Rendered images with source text
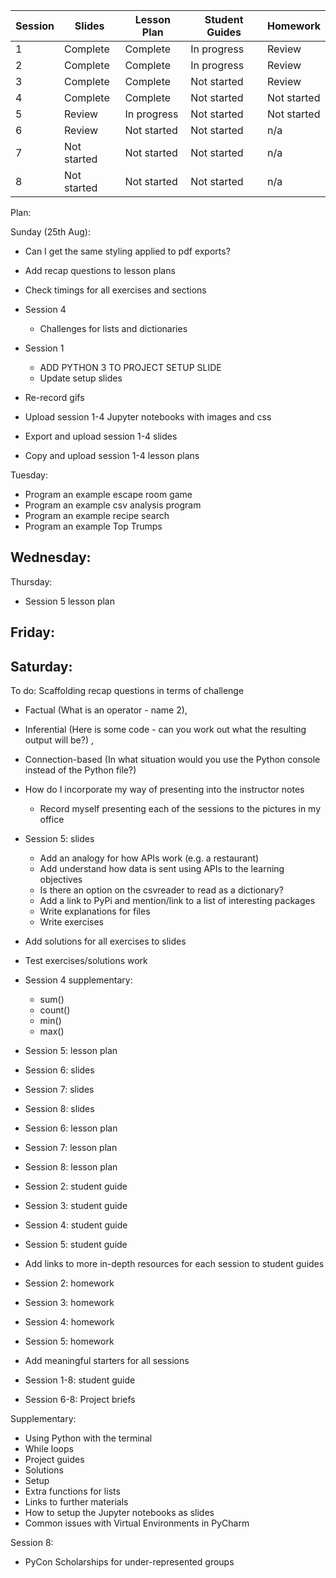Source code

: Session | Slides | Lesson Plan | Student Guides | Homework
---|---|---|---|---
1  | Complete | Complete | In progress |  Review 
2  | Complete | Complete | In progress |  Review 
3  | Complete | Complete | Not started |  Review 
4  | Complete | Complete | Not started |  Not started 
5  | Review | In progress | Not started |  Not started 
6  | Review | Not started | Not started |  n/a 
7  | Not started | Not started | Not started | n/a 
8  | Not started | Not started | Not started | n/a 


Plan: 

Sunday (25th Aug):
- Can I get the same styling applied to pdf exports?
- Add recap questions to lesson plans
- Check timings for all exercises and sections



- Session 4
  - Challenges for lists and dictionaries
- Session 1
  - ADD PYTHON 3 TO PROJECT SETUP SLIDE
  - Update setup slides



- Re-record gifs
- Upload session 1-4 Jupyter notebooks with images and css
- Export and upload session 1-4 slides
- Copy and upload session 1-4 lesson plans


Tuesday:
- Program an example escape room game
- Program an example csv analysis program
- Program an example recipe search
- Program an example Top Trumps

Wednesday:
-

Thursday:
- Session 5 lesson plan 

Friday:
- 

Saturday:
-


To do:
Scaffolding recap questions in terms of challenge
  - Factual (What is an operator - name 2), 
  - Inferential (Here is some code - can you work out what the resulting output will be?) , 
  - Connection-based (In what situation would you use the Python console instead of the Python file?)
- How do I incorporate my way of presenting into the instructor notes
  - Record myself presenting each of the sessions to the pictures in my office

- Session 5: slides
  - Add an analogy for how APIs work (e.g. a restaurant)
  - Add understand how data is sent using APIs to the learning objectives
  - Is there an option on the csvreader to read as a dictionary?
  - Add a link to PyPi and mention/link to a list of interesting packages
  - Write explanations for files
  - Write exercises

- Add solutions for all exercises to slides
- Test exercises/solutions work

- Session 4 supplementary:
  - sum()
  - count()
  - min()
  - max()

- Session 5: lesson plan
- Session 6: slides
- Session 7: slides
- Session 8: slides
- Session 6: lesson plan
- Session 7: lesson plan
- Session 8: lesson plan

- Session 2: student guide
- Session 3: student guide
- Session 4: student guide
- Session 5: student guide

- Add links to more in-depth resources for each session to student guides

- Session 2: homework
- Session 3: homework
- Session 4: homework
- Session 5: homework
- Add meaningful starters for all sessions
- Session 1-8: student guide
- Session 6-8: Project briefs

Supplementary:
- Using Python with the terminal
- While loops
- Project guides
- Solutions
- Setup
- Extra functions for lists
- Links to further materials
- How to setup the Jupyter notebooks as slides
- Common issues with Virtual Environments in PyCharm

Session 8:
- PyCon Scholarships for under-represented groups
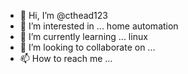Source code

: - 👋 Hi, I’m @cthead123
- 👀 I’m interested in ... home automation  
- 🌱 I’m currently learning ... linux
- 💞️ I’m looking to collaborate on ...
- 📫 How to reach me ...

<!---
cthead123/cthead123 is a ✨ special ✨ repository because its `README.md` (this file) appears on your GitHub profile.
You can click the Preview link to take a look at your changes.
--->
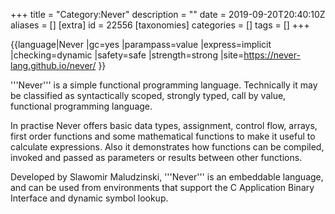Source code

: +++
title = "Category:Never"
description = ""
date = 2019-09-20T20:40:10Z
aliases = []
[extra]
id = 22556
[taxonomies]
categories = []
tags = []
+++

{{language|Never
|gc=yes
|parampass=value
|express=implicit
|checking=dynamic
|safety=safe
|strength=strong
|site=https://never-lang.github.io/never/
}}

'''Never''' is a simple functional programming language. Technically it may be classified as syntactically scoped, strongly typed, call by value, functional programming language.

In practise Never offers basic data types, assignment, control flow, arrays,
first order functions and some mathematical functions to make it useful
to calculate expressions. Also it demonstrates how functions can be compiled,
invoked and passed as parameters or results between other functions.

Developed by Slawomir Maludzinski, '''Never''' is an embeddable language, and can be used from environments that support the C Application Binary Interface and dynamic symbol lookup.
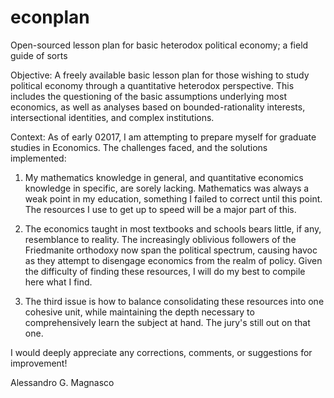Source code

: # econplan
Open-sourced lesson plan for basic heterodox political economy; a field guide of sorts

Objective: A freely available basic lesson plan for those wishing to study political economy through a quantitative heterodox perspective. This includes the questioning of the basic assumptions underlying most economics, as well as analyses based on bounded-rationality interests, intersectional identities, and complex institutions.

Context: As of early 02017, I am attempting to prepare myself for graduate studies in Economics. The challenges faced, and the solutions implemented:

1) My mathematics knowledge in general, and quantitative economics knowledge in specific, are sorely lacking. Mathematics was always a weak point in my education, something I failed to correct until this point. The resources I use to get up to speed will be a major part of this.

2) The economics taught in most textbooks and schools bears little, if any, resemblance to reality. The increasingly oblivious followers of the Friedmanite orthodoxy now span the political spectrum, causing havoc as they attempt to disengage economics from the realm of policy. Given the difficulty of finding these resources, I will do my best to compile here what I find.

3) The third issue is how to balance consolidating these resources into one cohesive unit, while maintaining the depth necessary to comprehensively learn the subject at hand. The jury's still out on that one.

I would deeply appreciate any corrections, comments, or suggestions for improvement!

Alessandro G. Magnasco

==

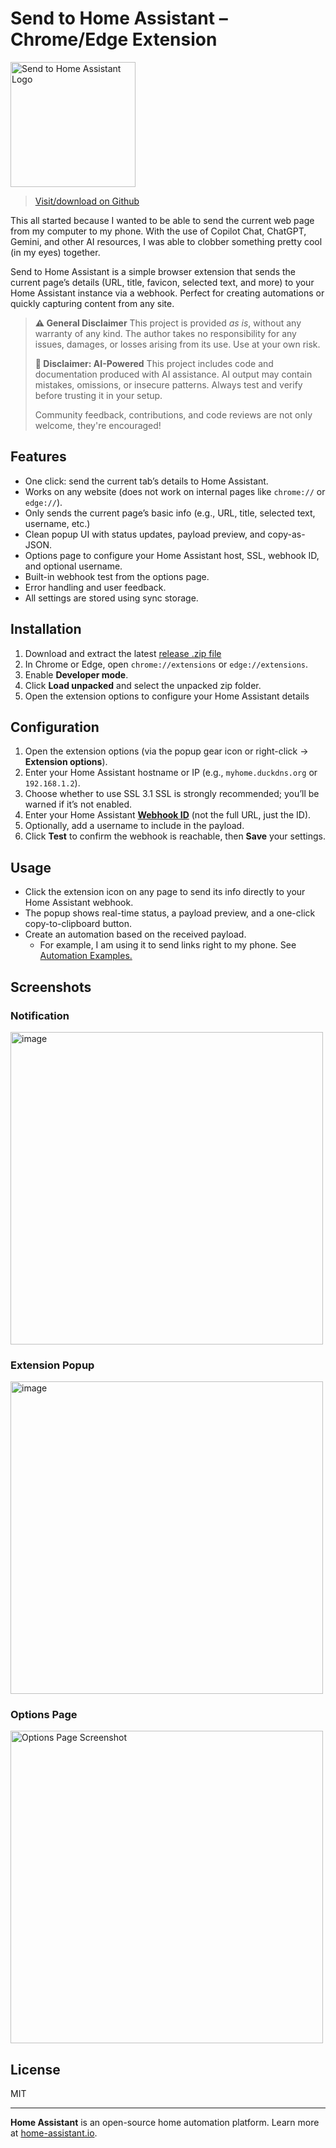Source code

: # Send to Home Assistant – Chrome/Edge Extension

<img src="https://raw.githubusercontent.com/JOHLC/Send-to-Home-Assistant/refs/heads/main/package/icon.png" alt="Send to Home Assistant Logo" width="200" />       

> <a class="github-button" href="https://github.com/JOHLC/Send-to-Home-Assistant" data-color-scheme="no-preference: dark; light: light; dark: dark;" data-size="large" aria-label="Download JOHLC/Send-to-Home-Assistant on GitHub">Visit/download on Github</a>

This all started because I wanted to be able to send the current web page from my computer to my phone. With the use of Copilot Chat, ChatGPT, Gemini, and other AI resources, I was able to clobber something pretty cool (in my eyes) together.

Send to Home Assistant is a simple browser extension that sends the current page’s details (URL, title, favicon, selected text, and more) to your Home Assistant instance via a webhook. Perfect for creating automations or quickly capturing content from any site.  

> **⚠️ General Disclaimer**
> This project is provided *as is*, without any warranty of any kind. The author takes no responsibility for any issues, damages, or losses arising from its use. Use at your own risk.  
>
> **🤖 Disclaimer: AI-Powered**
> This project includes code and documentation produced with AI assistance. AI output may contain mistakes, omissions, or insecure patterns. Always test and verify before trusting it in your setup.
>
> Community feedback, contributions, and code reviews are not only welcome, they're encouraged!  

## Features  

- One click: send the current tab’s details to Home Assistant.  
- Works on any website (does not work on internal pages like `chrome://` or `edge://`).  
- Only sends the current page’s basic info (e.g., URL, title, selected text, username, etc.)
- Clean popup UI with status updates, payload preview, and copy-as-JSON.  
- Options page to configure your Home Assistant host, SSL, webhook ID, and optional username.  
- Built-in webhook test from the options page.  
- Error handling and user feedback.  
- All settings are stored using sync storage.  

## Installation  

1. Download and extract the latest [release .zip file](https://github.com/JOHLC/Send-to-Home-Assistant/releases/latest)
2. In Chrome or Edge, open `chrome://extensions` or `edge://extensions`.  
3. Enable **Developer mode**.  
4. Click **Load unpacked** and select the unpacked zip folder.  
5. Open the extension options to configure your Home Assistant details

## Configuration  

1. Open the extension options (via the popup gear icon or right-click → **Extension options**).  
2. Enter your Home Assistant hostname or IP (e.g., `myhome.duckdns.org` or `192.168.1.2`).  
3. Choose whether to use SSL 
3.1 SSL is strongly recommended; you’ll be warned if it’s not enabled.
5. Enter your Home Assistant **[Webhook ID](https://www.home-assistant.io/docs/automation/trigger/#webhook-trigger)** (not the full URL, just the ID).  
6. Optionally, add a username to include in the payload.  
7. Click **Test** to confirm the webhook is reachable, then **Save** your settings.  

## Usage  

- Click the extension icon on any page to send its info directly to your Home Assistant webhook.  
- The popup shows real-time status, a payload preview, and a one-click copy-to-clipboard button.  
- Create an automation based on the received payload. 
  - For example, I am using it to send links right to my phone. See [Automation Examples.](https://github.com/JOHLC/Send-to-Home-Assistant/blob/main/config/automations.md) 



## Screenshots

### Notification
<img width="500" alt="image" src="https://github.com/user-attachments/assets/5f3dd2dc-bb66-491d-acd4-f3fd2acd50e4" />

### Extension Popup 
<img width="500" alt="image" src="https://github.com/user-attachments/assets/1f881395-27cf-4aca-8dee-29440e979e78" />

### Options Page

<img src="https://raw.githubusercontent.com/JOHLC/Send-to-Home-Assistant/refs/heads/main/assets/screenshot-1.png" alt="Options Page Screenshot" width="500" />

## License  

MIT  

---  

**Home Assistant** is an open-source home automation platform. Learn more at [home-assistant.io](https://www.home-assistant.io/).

» **REQUIRED ACTION**
Among the entries above, how many lines hold the string "Complete"? Answer with the bare number.

» **PROBLEM SOLUTION**
4